[Opening Dataset section]

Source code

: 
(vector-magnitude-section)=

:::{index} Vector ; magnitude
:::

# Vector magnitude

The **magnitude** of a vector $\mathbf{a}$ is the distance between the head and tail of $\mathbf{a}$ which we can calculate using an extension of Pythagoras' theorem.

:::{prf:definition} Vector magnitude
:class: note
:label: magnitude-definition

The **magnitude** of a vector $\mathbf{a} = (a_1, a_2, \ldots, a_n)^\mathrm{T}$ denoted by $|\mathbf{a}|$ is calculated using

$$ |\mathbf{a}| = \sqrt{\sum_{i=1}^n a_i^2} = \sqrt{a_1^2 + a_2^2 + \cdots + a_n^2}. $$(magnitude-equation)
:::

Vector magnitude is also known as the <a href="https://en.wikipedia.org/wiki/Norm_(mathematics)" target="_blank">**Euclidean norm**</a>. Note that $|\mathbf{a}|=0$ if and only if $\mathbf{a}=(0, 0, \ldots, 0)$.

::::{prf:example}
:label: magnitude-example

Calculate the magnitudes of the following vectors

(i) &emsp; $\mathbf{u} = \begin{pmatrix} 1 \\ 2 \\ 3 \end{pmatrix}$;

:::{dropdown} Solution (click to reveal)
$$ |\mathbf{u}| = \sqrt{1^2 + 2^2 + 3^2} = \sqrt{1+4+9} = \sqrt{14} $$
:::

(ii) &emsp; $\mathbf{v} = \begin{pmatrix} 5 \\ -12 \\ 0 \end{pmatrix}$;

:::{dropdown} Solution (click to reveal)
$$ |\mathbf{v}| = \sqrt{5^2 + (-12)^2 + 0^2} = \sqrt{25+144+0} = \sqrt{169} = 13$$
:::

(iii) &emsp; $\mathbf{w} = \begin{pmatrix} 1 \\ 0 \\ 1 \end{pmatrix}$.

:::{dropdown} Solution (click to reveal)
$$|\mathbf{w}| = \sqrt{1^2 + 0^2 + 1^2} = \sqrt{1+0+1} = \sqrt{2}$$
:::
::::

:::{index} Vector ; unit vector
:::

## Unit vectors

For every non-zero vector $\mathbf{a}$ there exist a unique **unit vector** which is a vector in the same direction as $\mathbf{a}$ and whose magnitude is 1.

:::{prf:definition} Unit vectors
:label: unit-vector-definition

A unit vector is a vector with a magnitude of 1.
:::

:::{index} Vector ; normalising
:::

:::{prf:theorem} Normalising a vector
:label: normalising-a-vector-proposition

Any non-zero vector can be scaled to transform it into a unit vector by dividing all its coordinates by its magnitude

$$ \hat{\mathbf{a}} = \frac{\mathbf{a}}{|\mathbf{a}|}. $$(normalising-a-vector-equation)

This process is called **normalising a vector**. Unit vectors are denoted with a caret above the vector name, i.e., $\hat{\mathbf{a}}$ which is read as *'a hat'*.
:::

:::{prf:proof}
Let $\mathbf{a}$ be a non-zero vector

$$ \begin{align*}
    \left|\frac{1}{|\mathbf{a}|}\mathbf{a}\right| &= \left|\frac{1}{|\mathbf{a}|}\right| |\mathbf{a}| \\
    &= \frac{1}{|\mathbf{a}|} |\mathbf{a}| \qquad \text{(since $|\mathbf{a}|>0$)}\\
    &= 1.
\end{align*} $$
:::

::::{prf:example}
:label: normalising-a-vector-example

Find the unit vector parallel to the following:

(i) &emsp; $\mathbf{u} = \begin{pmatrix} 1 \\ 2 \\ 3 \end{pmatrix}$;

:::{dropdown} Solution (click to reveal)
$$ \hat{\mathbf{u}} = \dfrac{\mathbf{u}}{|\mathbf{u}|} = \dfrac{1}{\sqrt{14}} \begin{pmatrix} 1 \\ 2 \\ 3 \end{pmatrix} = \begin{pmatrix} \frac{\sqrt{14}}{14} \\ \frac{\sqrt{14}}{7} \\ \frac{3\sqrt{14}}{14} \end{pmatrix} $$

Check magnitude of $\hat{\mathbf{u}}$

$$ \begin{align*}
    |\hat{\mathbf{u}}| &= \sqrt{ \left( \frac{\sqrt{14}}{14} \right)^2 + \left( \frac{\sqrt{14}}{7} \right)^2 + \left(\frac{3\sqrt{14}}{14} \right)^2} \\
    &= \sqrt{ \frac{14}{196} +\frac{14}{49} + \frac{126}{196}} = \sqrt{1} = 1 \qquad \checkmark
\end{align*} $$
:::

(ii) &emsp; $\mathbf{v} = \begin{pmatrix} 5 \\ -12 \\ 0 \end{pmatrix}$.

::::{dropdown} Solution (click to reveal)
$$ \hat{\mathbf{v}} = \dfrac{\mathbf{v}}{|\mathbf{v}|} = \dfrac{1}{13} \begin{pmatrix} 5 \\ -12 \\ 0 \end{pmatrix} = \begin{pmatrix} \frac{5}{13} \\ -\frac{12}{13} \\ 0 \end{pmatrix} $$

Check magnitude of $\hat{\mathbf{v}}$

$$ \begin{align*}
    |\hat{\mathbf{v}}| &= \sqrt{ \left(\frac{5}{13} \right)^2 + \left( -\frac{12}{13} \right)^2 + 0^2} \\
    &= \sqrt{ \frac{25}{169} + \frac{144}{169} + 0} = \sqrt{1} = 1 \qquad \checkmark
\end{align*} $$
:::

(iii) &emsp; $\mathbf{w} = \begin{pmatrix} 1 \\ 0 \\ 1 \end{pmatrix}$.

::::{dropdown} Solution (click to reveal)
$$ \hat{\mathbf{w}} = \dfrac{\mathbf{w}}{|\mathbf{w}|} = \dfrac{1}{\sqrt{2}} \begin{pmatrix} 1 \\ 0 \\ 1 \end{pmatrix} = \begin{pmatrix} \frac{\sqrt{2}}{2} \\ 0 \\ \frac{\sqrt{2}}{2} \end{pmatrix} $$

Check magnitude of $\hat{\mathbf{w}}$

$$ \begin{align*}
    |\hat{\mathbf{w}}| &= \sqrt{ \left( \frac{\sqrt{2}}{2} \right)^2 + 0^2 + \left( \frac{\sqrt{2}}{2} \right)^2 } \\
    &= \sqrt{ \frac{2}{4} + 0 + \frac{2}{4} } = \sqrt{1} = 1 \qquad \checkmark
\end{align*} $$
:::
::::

[Closing Dataset section]

* **What needs to be done**
Word for word, give back the data shown above.

* **Exercise response**
Source code

: 
(vector-magnitude-section)=

:::{index} Vector ; magnitude
:::

# Vector magnitude

The **magnitude** of a vector $\mathbf{a}$ is the distance between the head and tail of $\mathbf{a}$ which we can calculate using an extension of Pythagoras' theorem.

:::{prf:definition} Vector magnitude
:class: note
:label: magnitude-definition

The **magnitude** of a vector $\mathbf{a} = (a_1, a_2, \ldots, a_n)^\mathrm{T}$ denoted by $|\mathbf{a}|$ is calculated using

$$ |\mathbf{a}| = \sqrt{\sum_{i=1}^n a_i^2} = \sqrt{a_1^2 + a_2^2 + \cdots + a_n^2}. $$(magnitude-equation)
:::

Vector magnitude is also known as the <a href="https://en.wikipedia.org/wiki/Norm_(mathematics)" target="_blank">**Euclidean norm**</a>. Note that $|\mathbf{a}|=0$ if and only if $\mathbf{a}=(0, 0, \ldots, 0)$.

::::{prf:example}
:label: magnitude-example

Calculate the magnitudes of the following vectors

(i) &emsp; $\mathbf{u} = \begin{pmatrix} 1 \\ 2 \\ 3 \end{pmatrix}$;

:::{dropdown} Solution (click to reveal)
$$ |\mathbf{u}| = \sqrt{1^2 + 2^2 + 3^2} = \sqrt{1+4+9} = \sqrt{14} $$
:::

(ii) &emsp; $\mathbf{v} = \begin{pmatrix} 5 \\ -12 \\ 0 \end{pmatrix}$;

:::{dropdown} Solution (click to reveal)
$$ |\mathbf{v}| = \sqrt{5^2 + (-12)^2 + 0^2} = \sqrt{25+144+0} = \sqrt{169} = 13$$
:::

(iii) &emsp; $\mathbf{w} = \begin{pmatrix} 1 \\ 0 \\ 1 \end{pmatrix}$.

:::{dropdown} Solution (click to reveal)
$$|\mathbf{w}| = \sqrt{1^2 + 0^2 + 1^2} = \sqrt{1+0+1} = \sqrt{2}$$
:::
::::

:::{index} Vector ; unit vector
:::

## Unit vectors

For every non-zero vector $\mathbf{a}$ there exist a unique **unit vector** which is a vector in the same direction as $\mathbf{a}$ and whose magnitude is 1.

:::{prf:definition} Unit vectors
:label: unit-vector-definition

A unit vector is a vector with a magnitude of 1.
:::

:::{index} Vector ; normalising
:::

:::{prf:theorem} Normalising a vector
:label: normalising-a-vector-proposition

Any non-zero vector can be scaled to transform it into a unit vector by dividing all its coordinates by its magnitude

$$ \hat{\mathbf{a}} = \frac{\mathbf{a}}{|\mathbf{a}|}. $$(normalising-a-vector-equation)

This process is called **normalising a vector**. Unit vectors are denoted with a caret above the vector name, i.e., $\hat{\mathbf{a}}$ which is read as *'a hat'*.
:::

:::{prf:proof}
Let $\mathbf{a}$ be a non-zero vector

$$ \begin{align*}
    \left|\frac{1}{|\mathbf{a}|}\mathbf{a}\right| &= \left|\frac{1}{|\mathbf{a}|}\right| |\mathbf{a}| \\
    &= \frac{1}{|\mathbf{a}|} |\mathbf{a}| \qquad \text{(since $|\mathbf{a}|>0$)}\\
    &= 1.
\end{align*} $$
:::

::::{prf:example}
:label: normalising-a-vector-example

Find the unit vector parallel to the following:

(i) &emsp; $\mathbf{u} = \begin{pmatrix} 1 \\ 2 \\ 3 \end{pmatrix}$;

:::{dropdown} Solution (click to reveal)
$$ \hat{\mathbf{u}} = \dfrac{\mathbf{u}}{|\mathbf{u}|} = \dfrac{1}{\sqrt{14}} \begin{pmatrix} 1 \\ 2 \\ 3 \end{pmatrix} = \begin{pmatrix} \frac{\sqrt{14}}{14} \\ \frac{\sqrt{14}}{7} \\ \frac{3\sqrt{14}}{14} \end{pmatrix} $$

Check magnitude of $\hat{\mathbf{u}}$

$$ \begin{align*}
    |\hat{\mathbf{u}}| &= \sqrt{ \left( \frac{\sqrt{14}}{14} \right)^2 + \left( \frac{\sqrt{14}}{7} \right)^2 + \left(\frac{3\sqrt{14}}{14} \right)^2} \\
    &= \sqrt{ \frac{14}{196} +\frac{14}{49} + \frac{126}{196}} = \sqrt{1} = 1 \qquad \checkmark
\end{align*} $$
:::

(ii) &emsp; $\mathbf{v} = \begin{pmatrix} 5 \\ -12 \\ 0 \end{pmatrix}$.

::::{dropdown} Solution (click to reveal)
$$ \hat{\mathbf{v}} = \dfrac{\mathbf{v}}{|\mathbf{v}|} = \dfrac{1}{13} \begin{pmatrix} 5 \\ -12 \\ 0 \end{pmatrix} = \begin{pmatrix} \frac{5}{13} \\ -\frac{12}{13} \\ 0 \end{pmatrix} $$

Check magnitude of $\hat{\mathbf{v}}$

$$ \begin{align*}
    |\hat{\mathbf{v}}| &= \sqrt{ \left(\frac{5}{13} \right)^2 + \left( -\frac{12}{13} \right)^2 + 0^2} \\
    &= \sqrt{ \frac{25}{169} + \frac{144}{169} + 0} = \sqrt{1} = 1 \qquad \checkmark
\end{align*} $$
:::

(iii) &emsp; $\mathbf{w} = \begin{pmatrix} 1 \\ 0 \\ 1 \end{pmatrix}$.

::::{dropdown} Solution (click to reveal)
$$ \hat{\mathbf{w}} = \dfrac{\mathbf{w}}{|\mathbf{w}|} = \dfrac{1}{\sqrt{2}} \begin{pmatrix} 1 \\ 0 \\ 1 \end{pmatrix} = \begin{pmatrix} \frac{\sqrt{2}}{2} \\ 0 \\ \frac{\sqrt{2}}{2} \end{pmatrix} $$

Check magnitude of $\hat{\mathbf{w}}$

$$ \begin{align*}
    |\hat{\mathbf{w}}| &= \sqrt{ \left( \frac{\sqrt{2}}{2} \right)^2 + 0^2 + \left( \frac{\sqrt{2}}{2} \right)^2 } \\
    &= \sqrt{ \frac{2}{4} + 0 + \frac{2}{4} } = \sqrt{1} = 1 \qquad \checkmark
\end{align*} $$
:::
::::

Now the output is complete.